# DIRECTIONS
Within the listing below, locate all lines containing the word "question". Copy each one.

# SOURCE INFORMATION
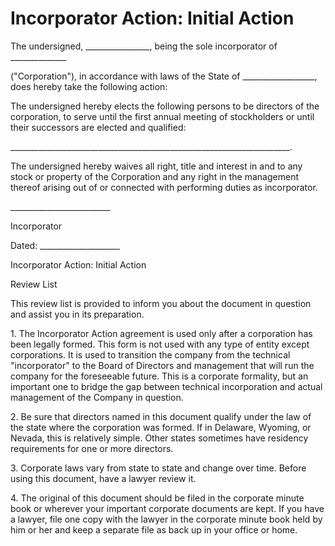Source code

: # Incorporator Action: Initial Action

The undersigned, \_\_\_\_\_\_\_\_\_\_\_\_\_\_\_\_, being the sole
incorporator of \_\_\_\_\_\_\_\_\_\_\_\_\_\_

(\"Corporation\"), in accordance with laws of the State of
\_\_\_\_\_\_\_\_\_\_\_\_\_\_\_\_\_\_, does hereby take the following
action:

The undersigned hereby elects the following persons to be directors of
the corporation, to serve until the first annual meeting of stockholders
or until their successors are elected and qualified:

\_\_\_\_\_\_\_\_\_\_\_\_\_\_\_\_\_\_\_\_\_\_\_\_\_\_\_\_\_\_\_\_\_\_\_\_\_\_\_\_\_\_\_\_\_\_\_\_\_\_\_\_\_\_\_\_\_\_\_\_\_\_\_\_\_\_\_\_\_\_.

The undersigned hereby waives all right, title and interest in and to
any stock or property of the Corporation and any right in the management
thereof arising out of or connected with performing duties as
incorporator.

\_\_\_\_\_\_\_\_\_\_\_\_\_\_\_\_\_\_\_\_\_\_\_\_\_

Incorporator

Dated: \_\_\_\_\_\_\_\_\_\_\_\_\_\_\_\_\_\_\_\_

Incorporator Action: Initial Action

Review List

This review list is provided to inform you about the document in
question and assist you in its preparation.

1\. The Incorporator Action agreement is used only after a corporation
has been legally formed. This form is not used with any type of entity
except corporations. It is used to transition the company from the
technical "incorporator" to the Board of Directors and management that
will run the company for the foreseeable future. This is a corporate
formality, but an important one to bridge the gap between technical
incorporation and actual management of the Company in question.

2\. Be sure that directors named in this document qualify under the law
of the state where the corporation was formed. If in Delaware, Wyoming,
or Nevada, this is relatively simple. Other states sometimes have
residency requirements for one or more directors.

3\. Corporate laws vary from state to state and change over time. Before
using this document, have a lawyer review it.

4\. The original of this document should be filed in the corporate
minute book or wherever your important corporate documents are kept. If
you have a lawyer, file one copy with the lawyer in the corporate minute
book held by him or her and keep a separate file as back up in your
office or home.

# TASK OUTPUT
question and assist you in its preparation.
incorporation and actual management of the Company in question.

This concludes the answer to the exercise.